Underpainting process

Underpainting process

I usually start my portraits with a grisaille underpainting, here using Raw Umber and Titanium White, with a little medium.

I also use Ivory Black and Titanium White underpainting, and other versions, mainly Raw or Burnt Umber and Titanium White. I’ve looked around online and you can see people painting with blacks which are made up of reds mixed with greens, e.g. Alizarin Crimson and Viridan Green, or again blues and browns. At school I was taught by my militant impressionist teacher Mr. Baines that using black was sinful and one should only EVER mix blacks optically, and his chosen mix was Burnt Sienna and Cobalt Blue. You can mix a nice black from these two, but at the moment I think I can achieve a deeper black mixed from Raw/Burnt Umber and Ultramarine or Cobalt Blue. Having said all that, in the name of efficiency I have stripped back all of my processes to avoid unnecessary headaches so I generally I use Ivory Black and Titanium White!
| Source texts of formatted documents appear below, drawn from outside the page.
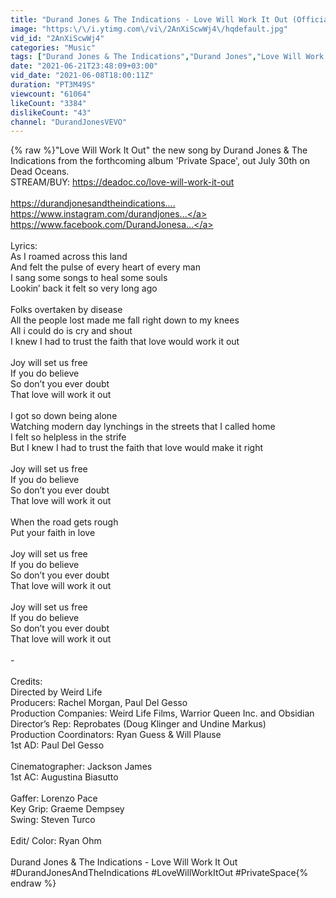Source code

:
 ```yaml
---
title: "Durand Jones & The Indications - Love Will Work It Out (Official Video)"
image: "https:\/\/i.ytimg.com\/vi\/2AnXiScwWj4\/hqdefault.jpg"
vid_id: "2AnXiScwWj4"
categories: "Music"
tags: ["Durand Jones & The Indications","Durand Jones","Love Will Work It Out"]
date: "2021-06-21T23:48:09+03:00"
vid_date: "2021-06-08T18:00:11Z"
duration: "PT3M49S"
viewcount: "61064"
likeCount: "3384"
dislikeCount: "43"
channel: "DurandJonesVEVO"
---
```

{% raw %}&quot;Love Will Work It Out&quot; the new song by Durand Jones &amp; The Indications from the forthcoming album 'Private Space', out July 30th on Dead Oceans.<br />STREAM/BUY: <a rel="nofollow" target="blank" href="https://deadoc.co/love-will-work-it-out">https://deadoc.co/love-will-work-it-out</a><br /><br /><a rel="nofollow" target="blank" href="https://durandjonesandtheindications....">https://durandjonesandtheindications....</a><br /><a rel="nofollow" target="blank" href="https://www.instagram.com/durandjones...">https://www.instagram.com/durandjones...</a><br /><a rel="nofollow" target="blank" href="https://www.facebook.com/DurandJonesa...">https://www.facebook.com/DurandJonesa...</a><br /><br />Lyrics:<br />As I roamed across this land<br />And felt the pulse of every heart of every man<br />I sang some songs to heal some souls<br />Lookin’ back it felt so very long ago<br /><br />Folks overtaken by disease <br />All the people lost made me fall right down to my knees<br />All i could do is cry and shout <br />I knew I had to trust the faith that love would work it out<br /><br />Joy will set us free<br />If you do believe<br />So don’t you ever doubt <br />That love will work it out<br /><br />I got so down being alone<br />Watching modern day lynchings in the streets that I called home<br />I felt so helpless in the strife <br />But I knew I had to trust the faith that love would make it right<br /><br />Joy will set us free<br />If you do believe<br />So don’t you ever doubt <br />That love will work it out<br /><br />When the road gets rough<br />Put your faith in love<br /><br />Joy will set us free<br />If you do believe<br />So don’t you ever doubt <br />That love will work it out<br /><br />Joy will set us free<br />If you do believe<br />So don’t you ever doubt <br />That love will work it out<br /><br />-<br /><br />Credits: <br />Directed by Weird Life<br />Producers: Rachel Morgan, Paul Del Gesso<br />Production Companies: Weird Life Films, Warrior Queen Inc. and Obsidian<br />Director’s Rep: Reprobates (Doug Klinger and Undine Markus)<br />Production Coordinators: Ryan Guess &amp; Will Plause<br />1st AD: Paul Del Gesso<br /><br />Cinematographer: Jackson James<br />1st AC: Augustina Biasutto<br /><br />Gaffer: Lorenzo Pace<br />Key Grip: Graeme Dempsey<br />Swing: Steven Turco<br /><br />Edit/ Color: Ryan Ohm<br /><br />Durand Jones &amp; The Indications - Love Will Work It Out<br />#DurandJonesAndTheIndications #LoveWillWorkItOut #PrivateSpace{% endraw %}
I have also learned from Louis Smith at the Manchester Academy that a little Alizarin Crimson mixed in with Ivory Black gives it more depth, so I also do this on occasion. The thing is that I can achieve this depth at a later stage by glazing darker colours over the underpainting so again the Alizarin Crimson gets ditched when I want to simplify the process. I’m possibly lazy, but if you are working on something over a few sessions and have to mix the colours each time inconsistencies can creep in and so thats just another layer of process that can be removed.
Content continues after advertisements
Comments

Interesting approach and very traditional. Personally I do not produce a tonal underpainting but do like to establish the darks in my painting at an early stage. I tend to only use optical mixes, prefering Venetian Red and Ultramarine for my darks/blacks. We are all different and every approach has merit. Your glazing approach is really effective.